Agnieszka Hrynkiewicz-Sudnik, dyrektor linii biznesowej Finance and Innovation, Ayming Polska

  • MP4
  • Dzięki nowej uldze podatkowej, tzw. innovation box, inwestowanie w badania i rozwój jest w Polsce coraz bardziej opłacalne. W połączeniu z już obowiązującą ulgą na B+R ma ona zachęcić firmy do zwiększania nakładów na działalność badawczo-rozwojową. Zwłaszcza że zaproponowana przez rząd preferencyjna 5-proc. stawka podatku jest jedną z najniższych w Europie, a ustawodawca zadbał o szeroki katalog kwalifikowanych praw własności intelektualnej. Polska wprowadziła takie rozwiązanie w swoim systemie podatkowym jako czternasty kraj w Europie. 

    IP Box to obowiązująca od 1 stycznia 2019 roku ulga podatkowa, która ma zachęcić polskich przedsiębiorców do prowadzenia działalności badawczo-rozwojowej. Nowa ulga dotyczy podatku dochodowego i polega na objęciu 5-proc., preferencyjną stawką podatkową dochodów z komercjalizacji kwalifikowanych praw własności intelektualnej – podkreśla w rozmowie z agencją informacyjną Newseria Biznes Wojciech Popardowski, project manager w Ayming Polska.

    Komercjalizacja oznacza w tym przypadku zarówno czerpanie dochodów ze sprzedaży, jak i pobieranie opłat licencyjnych za udostępnienie swojego produktu bądź usługi. Obejmuje m.in. wzory użytkowe, wzory przemysłowe, wynalazki czy programy komputerowe. Warunek jest taki, aby prawo własności intelektualnej było chronione prawem krajowym albo międzynarodowym.

    Aby skorzystać z IP Box, przede wszystkim trzeba posiadać kwalifikowane prawa własności intelektualnej. Prawami tymi są np. patenty, wzory użytkowe, wzory przemysłowe czy autorskie prawo do programu komputerowego. Co istotne, prawo do skorzystania z ulgi nabywa się już w momencie zgłoszenia do odpowiedniej instytucji dokumentów związanych z objęciem ochroną własności intelektualnej – precyzuje Wojciech Popardowski.

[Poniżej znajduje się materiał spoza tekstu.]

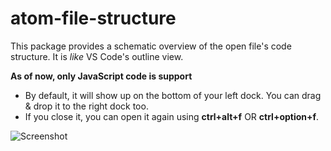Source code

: # atom-file-structure

This package provides a schematic overview of the open file's code structure. It is _like_ VS Code's outline
view.

**As of now, only JavaScript code is support**

* By default, it will show up on the bottom of your left dock. You can drag & drop it to the right dock too.
* If you close it, you can open it again using **ctrl+alt+f** OR **ctrl+option+f**.

![Screenshot](https://raw.githubusercontent.com/SukantPal/atom-file-structure/master/screenshots/LeftDock.png)
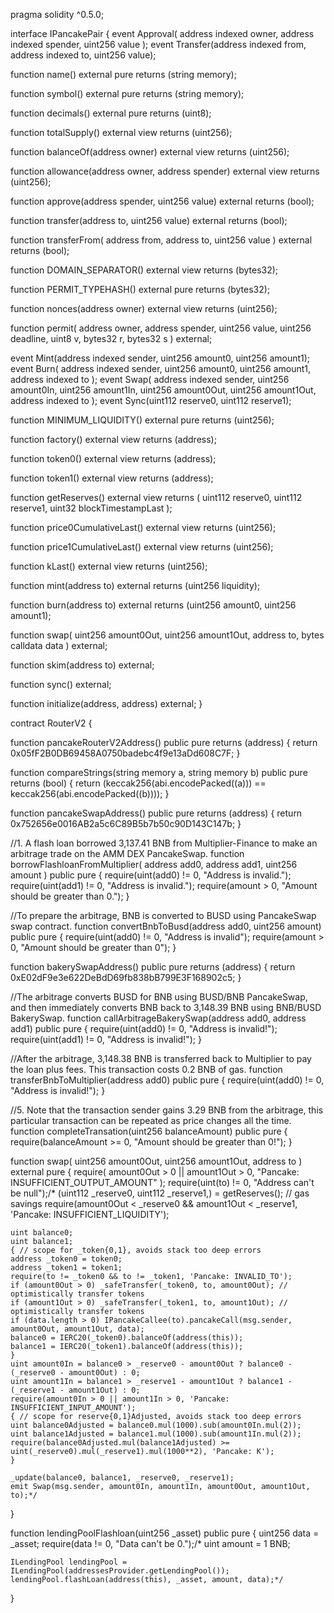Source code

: pragma solidity ^0.5.0;

interface IPancakePair { event Approval( address indexed owner, address indexed spender, uint256 value ); event Transfer(address indexed from, address indexed to, uint256 value);

function name() external pure returns (string memory);

function symbol() external pure returns (string memory);

function decimals() external pure returns (uint8);

function totalSupply() external view returns (uint256);

function balanceOf(address owner) external view returns (uint256);

function allowance(address owner, address spender)
    external
    view
    returns (uint256);

function approve(address spender, uint256 value) external returns (bool);

function transfer(address to, uint256 value) external returns (bool);

function transferFrom(
    address from,
    address to,
    uint256 value
) external returns (bool);

function DOMAIN_SEPARATOR() external view returns (bytes32);

function PERMIT_TYPEHASH() external pure returns (bytes32);

function nonces(address owner) external view returns (uint256);

function permit(
    address owner,
    address spender,
    uint256 value,
    uint256 deadline,
    uint8 v,
    bytes32 r,
    bytes32 s
) external;

event Mint(address indexed sender, uint256 amount0, uint256 amount1);
event Burn(
    address indexed sender,
    uint256 amount0,
    uint256 amount1,
    address indexed to
);
event Swap(
    address indexed sender,
    uint256 amount0In,
    uint256 amount1In,
    uint256 amount0Out,
    uint256 amount1Out,
    address indexed to
);
event Sync(uint112 reserve0, uint112 reserve1);

function MINIMUM_LIQUIDITY() external pure returns (uint256);

function factory() external view returns (address);

function token0() external view returns (address);

function token1() external view returns (address);

function getReserves()
    external
    view
    returns (
        uint112 reserve0,
        uint112 reserve1,
        uint32 blockTimestampLast
    );

function price0CumulativeLast() external view returns (uint256);

function price1CumulativeLast() external view returns (uint256);

function kLast() external view returns (uint256);

function mint(address to) external returns (uint256 liquidity);

function burn(address to)
    external
    returns (uint256 amount0, uint256 amount1);

function swap(
    uint256 amount0Out,
    uint256 amount1Out,
    address to,
    bytes calldata data
) external;

function skim(address to) external;

function sync() external;

function initialize(address, address) external;
}

contract RouterV2 {

function pancakeRouterV2Address() public pure returns (address) {
    return 0x05fF2B0DB69458A0750badebc4f9e13aDd608C7F;
}

function compareStrings(string memory a, string memory b)
    public pure
    returns (bool)
{
    return (keccak256(abi.encodePacked((a))) ==
        keccak256(abi.encodePacked((b))));
}

function pancakeSwapAddress() public pure returns (address) {
    return 0x752656e0016AB2a5c6C89B5b7b50c90D143C147b;
}

//1. A flash loan borrowed 3,137.41 BNB from Multiplier-Finance to make an arbitrage trade on the AMM DEX PancakeSwap.
function borrowFlashloanFromMultiplier(
    address add0,
    address add1,
    uint256 amount
) public pure {
    require(uint(add0) != 0, "Address is invalid.");
    require(uint(add1) != 0, "Address is invalid.");
    require(amount > 0, "Amount should be greater than 0.");
}

//To prepare the arbitrage, BNB is converted to BUSD using PancakeSwap swap contract.
function convertBnbToBusd(address add0, uint256 amount) public pure {
    require(uint(add0) != 0, "Address is invalid");
    require(amount > 0, "Amount should be greater than 0");
}

function bakerySwapAddress() public pure returns (address) {
    return 0xE02dF9e3e622DeBdD69fb838bB799E3F168902c5;
}

//The arbitrage converts BUSD for BNB using BUSD/BNB PancakeSwap, and then immediately converts BNB back to 3,148.39 BNB using BNB/BUSD BakerySwap.
function callArbitrageBakerySwap(address add0, address add1) public pure {
    require(uint(add0) != 0, "Address is invalid!");
    require(uint(add1) != 0, "Address is invalid!");
}

//After the arbitrage, 3,148.38 BNB is transferred back to Multiplier to pay the loan plus fees. This transaction costs 0.2 BNB of gas.
function transferBnbToMultiplier(address add0)
    public pure
{
    require(uint(add0) != 0, "Address is invalid!");
}

//5. Note that the transaction sender gains 3.29 BNB from the arbitrage, this particular transaction can be repeated as price changes all the time.
function completeTransation(uint256 balanceAmount) public pure {
    require(balanceAmount >= 0, "Amount should be greater than 0!");
}

function swap(
    uint256 amount0Out,
    uint256 amount1Out,
    address to
) external pure {
    require(
        amount0Out > 0 || amount1Out > 0,
        "Pancake: INSUFFICIENT_OUTPUT_AMOUNT"
    ); 
    require(uint(to) != 0, "Address can't be null");/*
    (uint112 _reserve0, uint112 _reserve1,) = getReserves(); // gas savings
    require(amount0Out < _reserve0 && amount1Out < _reserve1, 'Pancake: INSUFFICIENT_LIQUIDITY');

    uint balance0;
    uint balance1;
    { // scope for _token{0,1}, avoids stack too deep errors
    address _token0 = token0;
    address _token1 = token1;
    require(to != _token0 && to != _token1, 'Pancake: INVALID_TO');
    if (amount0Out > 0) _safeTransfer(_token0, to, amount0Out); // optimistically transfer tokens
    if (amount1Out > 0) _safeTransfer(_token1, to, amount1Out); // optimistically transfer tokens
    if (data.length > 0) IPancakeCallee(to).pancakeCall(msg.sender, amount0Out, amount1Out, data);
    balance0 = IERC20(_token0).balanceOf(address(this));
    balance1 = IERC20(_token1).balanceOf(address(this));
    }
    uint amount0In = balance0 > _reserve0 - amount0Out ? balance0 - (_reserve0 - amount0Out) : 0;
    uint amount1In = balance1 > _reserve1 - amount1Out ? balance1 - (_reserve1 - amount1Out) : 0;
    require(amount0In > 0 || amount1In > 0, 'Pancake: INSUFFICIENT_INPUT_AMOUNT');
    { // scope for reserve{0,1}Adjusted, avoids stack too deep errors
    uint balance0Adjusted = balance0.mul(1000).sub(amount0In.mul(2));
    uint balance1Adjusted = balance1.mul(1000).sub(amount1In.mul(2));
    require(balance0Adjusted.mul(balance1Adjusted) >= uint(_reserve0).mul(_reserve1).mul(1000**2), 'Pancake: K');
    }

    _update(balance0, balance1, _reserve0, _reserve1);
    emit Swap(msg.sender, amount0In, amount1In, amount0Out, amount1Out, to);*/
}

function lendingPoolFlashloan(uint256 _asset) public pure {
    uint256 data = _asset; 
    require(data != 0, "Data can't be 0.");/*
    uint amount = 1 BNB;

    ILendingPool lendingPool = ILendingPool(addressesProvider.getLendingPool());
    lendingPool.flashLoan(address(this), _asset, amount, data);*/
}
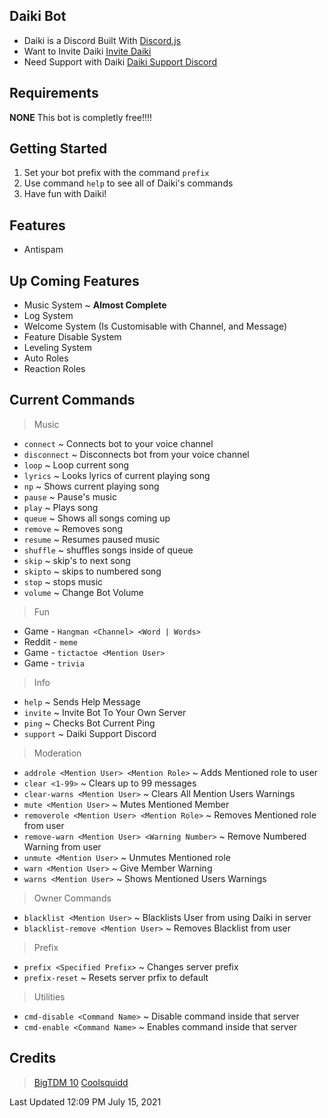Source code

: ## Daiki Bot
* Daiki is a Discord Built With [Discord.js](http://discord.js.org/)
* Want to Invite Daiki [Invite Daiki](https://rebrand.ly/daiki-invite)
* Need Support with Daiki [Daiki Support Discord](https://rebrand.ly/daiki-support)

## Requirements
**NONE** This bot is completly free!!!!

## Getting Started
1. Set your bot prefix with the command `prefix`
2. Use command `help` to see all of Daiki's commands
3. Have fun with Daiki!

## Features
* Antispam

## Up Coming Features
* Music System ~ **Almost Complete**
* Log System
* Welcome System (Is Customisable with Channel, and Message)
* Feature Disable System
* Leveling System
* Auto Roles
* Reaction Roles

## Current Commands
> Music
* `connect` ~ Connects bot to your voice channel
* `disconnect` ~ Disconnects bot from your voice channel
* `loop` ~ Loop current song
* `lyrics` ~ Looks lyrics of current playing song
* `np` ~ Shows current playing song
* `pause` ~ Pause's music
* `play` ~ Plays song
* `queue` ~ Shows all songs coming up
* `remove` ~ Removes song
* `resume` ~ Resumes paused music
* `shuffle` ~ shuffles songs inside of queue
* `skip` ~ skip's to next song
* `skipto` ~ skips to numbered song
* `stop` ~ stops music
* `volume` ~ Change Bot Volume

> Fun
* Game - `Hangman <Channel> <Word | Words>`
* Reddit - `meme`
* Game - `tictactoe <Mention User>`
* Game - `trivia`

> Info
* `help` ~ Sends Help Message
* `invite` ~ Invite Bot To Your Own Server
* `ping` ~ Checks Bot Current Ping
* `support` ~ Daiki Support Discord

> Moderation
* `addrole <Mention User> <Mention Role>` ~ Adds Mentioned role to user
* `clear <1-99>` ~ Clears up to 99 messages
* `clear-warns <Mention User>` ~ Clears All Mention Users Warnings 
* `mute <Mention User>` ~ Mutes Mentioned Member
* `removerole <Mention User> <Mention Role>` ~ Removes Mentioned role from user
* `remove-warn <Mention User> <Warning Number>` ~ Remove Numbered Warning from user
* `unmute <Mention User>` ~ Unmutes Mentioned role
* `warn <Mention User>` ~ Give Member Warning
* `warns <Mention User>` ~ Shows Mentioned Users Warnings

> Owner Commands
* `blacklist <Mention User>` ~ Blacklists User from using Daiki in server
* `blacklist-remove <Mention User>` ~ Removes Blacklist from user

> Prefix
* `prefix <Specified Prefix>` ~ Changes server prefix
* `prefix-reset` ~ Resets server prfix to default
	
> Utilities
* `cmd-disable <Command Name>` ~ Disable command inside that server
* `cmd-enable <Command Name>` ~ Enables command inside that server

## Credits
> [BigTDM 10](https://rebrand.ly/daiki-discord)
> [Coolsquidd](https://rebrand.ly/daiki-discord)

Last Updated 12:09 PM July 15, 2021
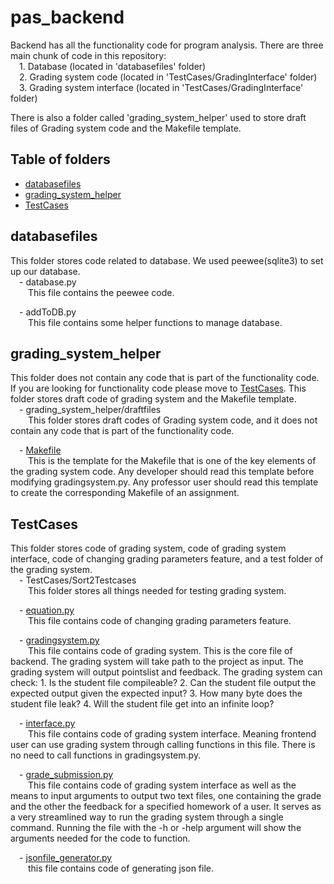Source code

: # pas_backend
Backend has all the functionality code for program analysis. There are three main chunk of code in this repository:  
&emsp;1. Database (located in 'databasefiles' folder)  
&emsp;2. Grading system code (located in 'TestCases/GradingInterface' folder)  
&emsp;3. Grading system interface (located in 'TestCases/GradingInterface' folder)  

There is also a folder called 'grading_system_helper' used to store draft files of Grading system code and the Makefile template.

## Table of folders
* [databasefiles](#databasefiles)
* [grading_system_helper](#grading_system_helper)
* [TestCases](#TestCases)

## databasefiles
This folder stores code related to database. We used peewee(sqlite3) to set up our database.  
&emsp;- database.py  
&emsp;&emsp;This file contains the peewee code.  

&emsp;- addToDB.py  
&emsp;&emsp;This file contains some helper functions to manage database.  

## grading_system_helper
This folder does not contain any code that is part of the functionality code. If you are looking for functionality code please move to [TestCases](#TestCases). This folder stores draft code of grading system and the Makefile template.  
&emsp;- grading_system_helper/draftfiles  
&emsp;&emsp;This folder stores draft codes of Grading system code, and it does not contain any code that is part of the functionality code.  

&emsp;- [Makefile](grading_system_helper/Makefile)  
&emsp;&emsp;This is the template for the Makefile that is one of the key elements of the grading system code. Any developer should read   this template before modifying gradingsystem.py. Any professor user should read this template to create the corresponding Makefile of an assignment.

## TestCases
This folder stores code of grading system, code of grading system interface, code of changing grading parameters feature, and a test folder of the grading system.  
&emsp;- TestCases/Sort2Testcases  
&emsp;&emsp;This folder stores all things needed for testing grading system.  

&emsp;- [equation.py](TestCases/GradingInterface/equation.py)  
&emsp;&emsp;This file contains code of changing grading parameters feature.  

&emsp;- [gradingsystem.py](TestCases/GradingInterface/gradingsystem.py)  
&emsp;&emsp;This file contains code of grading system. This is the core file of backend. The grading system will take path to the project as input. The grading system will output pointslist and feedback. The grading system can check: 1. Is the student file compileable? 2. Can the student file output the expected output given the expected input? 3. How many byte does the student file leak? 4. Will the student file get into an infinite loop?  

&emsp;- [interface.py](TestCases/GradingInterface/interface.py)   
&emsp;&emsp;This file contains code of grading system interface. Meaning frontend user can use grading system through calling functions in this file. There is no need to call functions in gradingsystem.py. 

&emsp;- [grade_submission.py](grade_submission.py)   
&emsp;&emsp;This file contains code of grading system interface as well as the means to input arguments to output two text files, one containing the grade and the other the feedback for a specified homework of a user. It serves as a very streamlined way to run the grading system through a single command. Running the file with the -h or -help argument will show the arguments needed for the code to function.

&emsp;- [jsonfile_generator.py](TestCases/jsonfile_generator.py)   
&emsp;&emsp;this file contains code of generating json file.
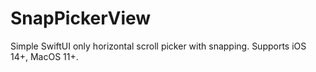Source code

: # SnapPickerView

Simple SwiftUI only horizontal scroll picker with snapping. Supports iOS 14+, MacOS 11+.
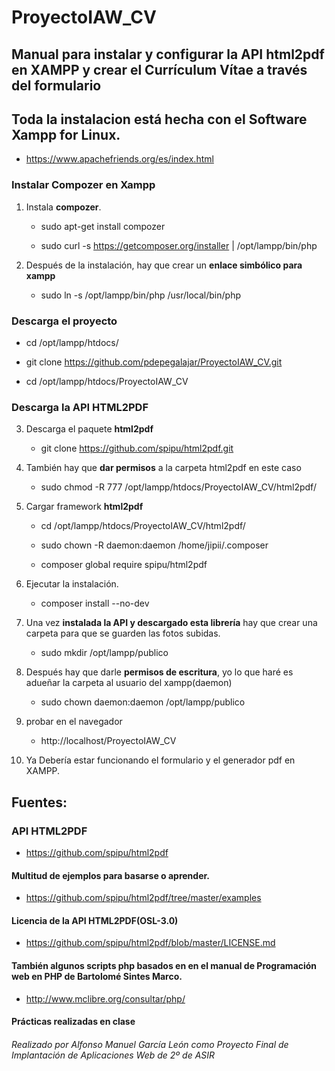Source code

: # ProyectoIAW_CV
## Manual para instalar y configurar la API html2pdf en XAMPP y crear el Currículum Vítae a través del formulario
## Toda la instalacion está hecha con el Software Xampp for Linux.
- https://www.apachefriends.org/es/index.html
### Instalar Compozer en Xampp

1. Instala **compozer**.

      - sudo apt-get install compozer 

      - sudo curl -s https://getcomposer.org/installer | /opt/lampp/bin/php

2. Después de la instalación, hay que crear un **enlace simbólico para xampp**

      - sudo ln -s /opt/lampp/bin/php /usr/local/bin/php

### Descarga el proyecto

  - cd /opt/lampp/htdocs/
      
  - git clone https://github.com/pdepegalajar/ProyectoIAW_CV.git

  - cd /opt/lampp/htdocs/ProyectoIAW_CV


### Descarga la API HTML2PDF

3. Descarga el paquete **html2pdf**

      - git clone https://github.com/spipu/html2pdf.git

4. También hay que **dar permisos** a la carpeta html2pdf en este caso

      - sudo chmod -R 777 /opt/lampp/htdocs/ProyectoIAW_CV/html2pdf/

5. Cargar framework **html2pdf**

      - cd /opt/lampp/htdocs/ProyectoIAW_CV/html2pdf/
      
      - sudo chown -R daemon:daemon /home/jipii/.composer

      - composer global require spipu/html2pdf

6. Ejecutar la instalación.

      - composer install --no-dev

7. Una vez **instalada la API y descargado esta librería** hay que crear una carpeta para que se guarden las fotos subidas.

      - sudo mkdir /opt/lampp/publico

8. Después hay que darle **permisos de escritura**, yo lo que haré es adueñar la carpeta al usuario del xampp(daemon)

      - sudo chown daemon:daemon /opt/lampp/publico

9. probar en el navegador

      - http://localhost/ProyectoIAW_CV

10. Ya Debería estar funcionando el formulario y el generador pdf en XAMPP.

## Fuentes:

### API HTML2PDF

- https://github.com/spipu/html2pdf

#### Multitud de ejemplos para basarse o aprender.

- https://github.com/spipu/html2pdf/tree/master/examples

#### Licencia de la API HTML2PDF(OSL-3.0)

- https://github.com/spipu/html2pdf/blob/master/LICENSE.md

#### También algunos scripts php basados en en el manual de Programación web en PHP de Bartolomé Sintes Marco.

- http://www.mclibre.org/consultar/php/

#### Prácticas realizadas en clase


###### Realizado por Alfonso Manuel García León como Proyecto Final de Implantación de Aplicaciones Web de 2º de ASIR
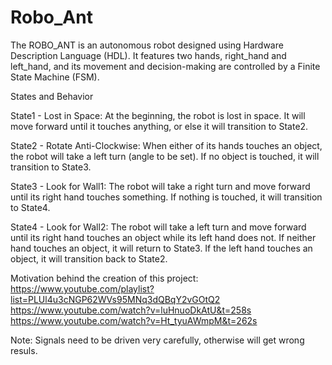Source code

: # Robo_Ant
The ROBO_ANT is an autonomous robot designed using Hardware Description Language (HDL). It features two hands, right_hand and left_hand, and its movement and decision-making are controlled by a Finite State Machine (FSM). 

States and Behavior

State1 - Lost in Space:
At the beginning, the robot is lost in space.
It will move forward until it touches anything, or else it will transition to State2.

State2 - Rotate Anti-Clockwise:
When either of its hands touches an object, the robot will take a left turn (angle to be set).
If no object is touched, it will transition to State3.

State3 - Look for Wall1:
The robot will take a right turn and move forward until its right hand touches something.
If nothing is touched, it will transition to State4.

State4 - Look for Wall2:
The robot will take a left turn and move forward until its right hand touches an object while its left hand does not.
If neither hand touches an object, it will return to State3.
If the left hand touches an object, it will transition back to State2.

Motivation behind the creation of this project: https://www.youtube.com/playlist?list=PLUl4u3cNGP62WVs95MNq3dQBqY2vGOtQ2
https://www.youtube.com/watch?v=luHnuoDkAtU&t=258s
https://www.youtube.com/watch?v=Ht_tyuAWmpM&t=262s

Note: Signals need to be driven very carefully, otherwise will get wrong resuls.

    Podobnie jak w przypadku ulgi na badania i rozwój, przedsiębiorca planujący skorzystanie z IP Box jest zobowiązany do wyodrębnienia w prowadzonej ewidencji rachunkowej kosztów B+R danego projektu. Wyodrębnienie kosztów B+R na potrzeby jednej z tych dwóch zachęt podatkowych może więc być dla przedsiębiorcy punktem wyjścia do skorzystania z obu.

    Zasadnicza różnica będzie polegać na tym, że w przypadku IP Box konieczne jest prowadzenie szczegółowej ewidencji rachunkowej projektu, która umożliwi udowodnienie związku między dochodem kwalifikującym się do ulgi a wydatkami poniesionymi w celu jego uzyskania. 

    Wprowadzenie IP Box powoduje, że inwestowanie w działalność badawczo-rozwojową w Polsce staje się coraz bardziej opłacalne. Na świecie IP Box stosowany jest od wielu lat. Polska jako czternasty kraj Europy wprowadziła to rozwiązanie w swoim systemie podatkowym. Zaproponowana przez polski rząd 5-proc. stawka podatku dochodowego na tle innych krajów europejskich jest jedną z najniższych – zauważa Agnieszka Hrynkiewicz-Sudnik, dyrektor linii biznesowej Finance and Innovation w Ayming Polska. 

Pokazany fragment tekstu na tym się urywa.